Hurricane Idalia leaves trail of floods and wreckage in south-eastern US

Recovery efforts were under way in four states on Thursday as the remains of Hurricane Idalia, still a tropical storm with 60mph winds, moved into the Atlantic off the coast of the Carolinas.

Crews were sifting through wreckage across North and South Carolina, Georgia and Florida, where the storm came ashore on Wednesday as a category 3 hurricane with gusts of 160mph and sent a surge of seawater up to 16ft high inland through vulnerable coastal areas.

Torrential rain and inland flooding were still likely in North Carolina on Thursday, officials warned.

Analysts said that Idalia, which unofficially is being blamed for the deaths of two motorists in Florida, could become the costliest climate disaster to affect the US this year, with an initial estimated price tag close to $10bn.

Roofs were torn from some buildings, houses were submerged by water from the Gulf of Mexico and flash flooding, and thousands of downed trees and power lines littered a trail from Florida’s west coast to Wilmington, North Carolina.

Record or near-record high water levels were reported in many areas, including Charleston Harbor, South Carolina and Cedar Key, Clearwater Beach and St Petersburg in Florida, the National Weather Service said.

“Areas of flash, urban, and moderate river flooding, with considerable impacts, will continue across coastal North Carolina through today,” Daniel Brown, a senior storm specialist at the National Hurricane Center (NHC) in Miami, wrote in a morning update.

“Tropical storm conditions are expected in north-eastern South Carolina and portions of eastern North Carolina today.”

After leaving the US mainland early Thursday, Idalia’s center was forecast to continue weakening as it moves towards the south-east and an uncertain path south-west of Bermuda by the weekend.
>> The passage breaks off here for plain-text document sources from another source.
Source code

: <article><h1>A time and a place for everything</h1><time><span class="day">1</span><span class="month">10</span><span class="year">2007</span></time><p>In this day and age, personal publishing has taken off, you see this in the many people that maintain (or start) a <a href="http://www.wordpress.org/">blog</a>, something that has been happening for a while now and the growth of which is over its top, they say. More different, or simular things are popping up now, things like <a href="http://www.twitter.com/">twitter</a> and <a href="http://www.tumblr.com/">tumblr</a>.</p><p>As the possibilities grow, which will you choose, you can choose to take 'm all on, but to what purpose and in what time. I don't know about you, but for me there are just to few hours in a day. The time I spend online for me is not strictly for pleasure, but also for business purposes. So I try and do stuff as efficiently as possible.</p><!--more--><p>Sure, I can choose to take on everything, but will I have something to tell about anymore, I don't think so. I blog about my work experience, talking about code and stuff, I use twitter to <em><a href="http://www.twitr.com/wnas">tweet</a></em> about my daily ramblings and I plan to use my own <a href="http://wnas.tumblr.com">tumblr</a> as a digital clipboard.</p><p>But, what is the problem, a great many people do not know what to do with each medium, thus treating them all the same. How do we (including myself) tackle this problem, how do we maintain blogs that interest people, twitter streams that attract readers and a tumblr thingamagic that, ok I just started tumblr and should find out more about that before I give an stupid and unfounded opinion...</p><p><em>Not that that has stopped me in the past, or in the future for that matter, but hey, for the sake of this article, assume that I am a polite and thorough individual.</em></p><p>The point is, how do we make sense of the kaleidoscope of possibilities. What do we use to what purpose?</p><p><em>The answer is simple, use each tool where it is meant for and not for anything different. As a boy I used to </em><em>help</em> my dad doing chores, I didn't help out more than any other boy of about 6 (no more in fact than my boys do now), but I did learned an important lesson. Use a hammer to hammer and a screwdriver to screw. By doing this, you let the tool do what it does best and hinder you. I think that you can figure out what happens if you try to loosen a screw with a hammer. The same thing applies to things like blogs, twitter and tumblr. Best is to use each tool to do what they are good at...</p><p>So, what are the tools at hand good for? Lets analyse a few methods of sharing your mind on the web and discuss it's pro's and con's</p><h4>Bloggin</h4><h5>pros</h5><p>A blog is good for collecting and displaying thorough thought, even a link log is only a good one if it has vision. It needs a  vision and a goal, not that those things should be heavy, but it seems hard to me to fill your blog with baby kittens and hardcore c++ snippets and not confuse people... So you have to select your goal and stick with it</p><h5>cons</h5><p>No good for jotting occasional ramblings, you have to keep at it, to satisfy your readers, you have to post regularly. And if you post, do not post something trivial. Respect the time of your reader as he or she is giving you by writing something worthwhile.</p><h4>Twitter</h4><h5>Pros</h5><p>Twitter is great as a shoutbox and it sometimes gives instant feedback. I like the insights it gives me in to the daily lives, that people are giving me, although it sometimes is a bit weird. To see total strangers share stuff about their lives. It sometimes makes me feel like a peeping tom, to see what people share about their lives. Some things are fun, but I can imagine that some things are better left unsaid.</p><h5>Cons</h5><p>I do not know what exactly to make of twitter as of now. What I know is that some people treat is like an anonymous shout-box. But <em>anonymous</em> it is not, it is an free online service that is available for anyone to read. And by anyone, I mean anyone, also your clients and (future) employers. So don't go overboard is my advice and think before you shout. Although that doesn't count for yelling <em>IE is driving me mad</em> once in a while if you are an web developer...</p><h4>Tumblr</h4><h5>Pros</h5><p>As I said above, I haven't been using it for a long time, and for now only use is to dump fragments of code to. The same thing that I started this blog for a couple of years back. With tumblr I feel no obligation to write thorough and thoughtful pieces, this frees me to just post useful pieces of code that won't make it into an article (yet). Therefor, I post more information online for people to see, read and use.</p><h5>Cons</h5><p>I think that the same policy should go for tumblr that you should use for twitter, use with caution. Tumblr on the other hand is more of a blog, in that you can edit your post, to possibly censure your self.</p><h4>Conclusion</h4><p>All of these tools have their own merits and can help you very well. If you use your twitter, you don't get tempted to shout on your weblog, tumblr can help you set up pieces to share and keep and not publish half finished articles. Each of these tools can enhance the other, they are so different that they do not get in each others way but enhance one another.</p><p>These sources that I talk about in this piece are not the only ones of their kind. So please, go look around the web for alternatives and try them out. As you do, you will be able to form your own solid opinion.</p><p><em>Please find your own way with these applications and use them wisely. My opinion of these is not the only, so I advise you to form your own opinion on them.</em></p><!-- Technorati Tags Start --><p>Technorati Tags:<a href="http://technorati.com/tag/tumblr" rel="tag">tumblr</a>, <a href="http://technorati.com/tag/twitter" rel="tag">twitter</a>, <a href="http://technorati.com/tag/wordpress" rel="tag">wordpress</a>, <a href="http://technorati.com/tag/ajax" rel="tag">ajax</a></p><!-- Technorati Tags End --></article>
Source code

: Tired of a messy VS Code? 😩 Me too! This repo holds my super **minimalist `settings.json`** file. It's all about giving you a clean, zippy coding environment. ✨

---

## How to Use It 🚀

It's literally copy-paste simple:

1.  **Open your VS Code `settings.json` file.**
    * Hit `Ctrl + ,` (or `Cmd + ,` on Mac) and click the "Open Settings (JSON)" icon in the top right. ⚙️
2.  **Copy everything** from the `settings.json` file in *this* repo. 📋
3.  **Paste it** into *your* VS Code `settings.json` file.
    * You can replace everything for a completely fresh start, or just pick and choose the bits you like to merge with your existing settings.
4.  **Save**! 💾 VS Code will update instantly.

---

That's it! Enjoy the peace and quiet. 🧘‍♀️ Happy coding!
It will remain a tropical storm, but no longer threatening land, for at least the next several days, Brown said.

As a reminder that mid-August to mid-October is the peak of the six-month Atlantic hurricane season that runs until November, Idalia is one of five active tropical disturbances.

Tropical Storm Jose formed on Thursday morning, the 10th named storm of what the NHC said would be an above average season featuring six to 11 hurricanes, up to five of them “major”, of category 3 status or higher with sustained winds in excess of 111mph.

“I don’t think anybody can deny the impact of a climate crisis any more,” Joe Biden said Wednesday afternoon as he addressed recovery efforts for Idalia at the White House.

“Just look around. Historic floods. I mean, historic floods. More intense droughts, extreme heat, significant wildfires have caused significant damage.”

In a rare moment of political unity, Biden praised Florida’s Republican governor, Ron DeSantis, who is seeking his party’s presidential nomination to run against him, for his handling of the storm.

“I think he trusts my judgment and my desire to help, and I trust him to be able to suggest this is not about politics, this is about taking care of the people of his state,” the president said.

Biden was quick to approve DeSantis’s request for a federal disaster declaration, freeing rescue and recovery resources and personnel, in addition to the governor’s own emergency declarations in 46 of 67 counties.

Authorities in Florida, where only about 150,000 customers remained without power on Thursday morning after a peak of more than half a million, expressed relief that Idalia’s core remained north of the heavily populated Tampa Bay area and made landfall just after daybreak at Keaton Beach on Florida’s Big Bend, a largely rural region of the state.

Across the region, from Florida to North Carolina, about 300,000 were without electricity, according to poweroutage.us.

In Valdosta, Georgia, where the Republican governor, Brian Kemp, announced a state of emergency lasting until early September, and in Florida’s Pasco county north of Tampa, boat crews were attempting to rescue dozens of residents trapped in flooded homes on Wednesday night.

“We have rapid assessment teams that have been pre-positioned, ready to go out as soon as it’s safe to do so, personnel that will integrate in with the state personnel to go see what the damages are,” Deanne Criswell, administrator of the Federal Emergency Management Agency (Fema), told reporters.

“It’s far too early to even estimate what the cost is. It’s still unsafe in many parts to even go out. What’s going to happen over the next several days is to really get a good understanding and an initial estimate of what we think the costs will be, and what the amount of impact to these communities has been.”